La solitudine di un tableau vivant
Quando hanno spento le luci e consegnato le chiavi è rimasta immobile e muta esattamente dove era posta: davanti alla porta dell’ingresso. Altissima, vivida, ebbra e invitante nel gioco di meta messaggi in simbiosi tra cibo, arte, rappresentazione di entrambe e performance congelata. Così giace, eretta, dal 2020 in penombra, la grande opera di Vanessa Beecroft.

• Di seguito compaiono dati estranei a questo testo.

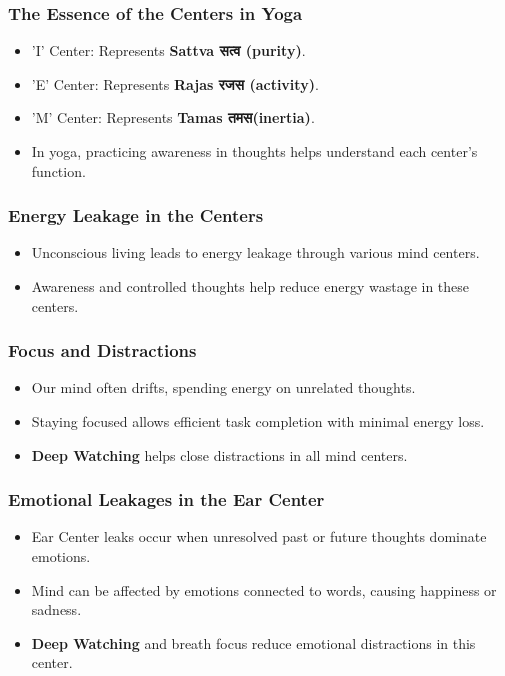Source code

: \begin{frame}[fragile]\frametitle{The Essence of the Centers in Yoga}
    \begin{itemize}    
        \item 'I' Center: Represents \textbf{Sattva सत्व (purity)}.
        \item 'E' Center: Represents \textbf{Rajas रजस (activity)}.
        \item 'M' Center: Represents \textbf{Tamas तमस(inertia)}.
        \item In yoga, practicing awareness in thoughts helps understand each center’s function.
    \end{itemize}
\end{frame}

\begin{frame}[fragile]\frametitle{Energy Leakage in the Centers}
    \begin{itemize}
        \item Unconscious living leads to energy leakage through various mind centers.
        \item Awareness and controlled thoughts help reduce energy wastage in these centers.
    \end{itemize}
\end{frame}

\begin{frame}[fragile]\frametitle{Focus and Distractions}
    \begin{itemize}
        \item Our mind often drifts, spending energy on unrelated thoughts.
        \item Staying focused allows efficient task completion with minimal energy loss.
        \item \textbf{Deep Watching} helps close distractions in all mind centers.
    \end{itemize}
\end{frame}

\begin{frame}[fragile]\frametitle{Emotional Leakages in the Ear Center}
    \begin{itemize}
        \item Ear Center leaks occur when unresolved past or future thoughts dominate emotions.
        \item Mind can be affected by emotions connected to words, causing happiness or sadness.
        \item \textbf{Deep Watching} and breath focus reduce emotional distractions in this center.
    \end{itemize}
\end{frame}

Il giorno, infausto, in cui il ristorante stellato Combal Zero ha chiuso i battenti, ha lasciato come ammonimento, una grande fotografia dell’artista in cui, ad una tavola vetrata lunghissima, modelle seminude sedevano, una di fronte all’altra, per un banchetto di cibi color porpora.
Il Combal Zero è stato qualcosa di più di un ristorante stellato. La sua struttura a teca, uno shuttle per guardare la terra da terra, il connubio con il Castello di Rivoli, arte e cucina contemporanea, la sensazione costante, varcata la soglia, di appartenere agli happy few.
Per il tocco magico dello chef Scabin, per la presenza di opere d’arte importanti alle pareti, l’atmosfera rarefatta, l’irradiazione di ciò che colma l’effimero di senso estetico e il piacere segreto dell’inattingibile.
Quel luogo ora è deserto, svuotato d’arredi, buio. Di giorno passeggiandogli a fianco lo sguardo lo trapassa. Le alte pareti vetrate su entrambi i lati conservano uno scrigno vuoto così maledettamente simile all’intimo sconforto generale.
Quasi tutti i lavori della Beecroft sono nati site specific, ossia pensati per quel particolare posto, per cui ogni performance non è mai uguale all’altra. Unico denominatore comune è il titolo sempre composto dalle sue iniziali, VB e, dal numero progressivo del lavoro. Tra le sue azioni performative più note vi è;VB52 02 NT, 2003-2004 organizzata a Torino (32 commensali attorno a un tavolo tra modelle e signore della Torino bene), da cui l’immagine.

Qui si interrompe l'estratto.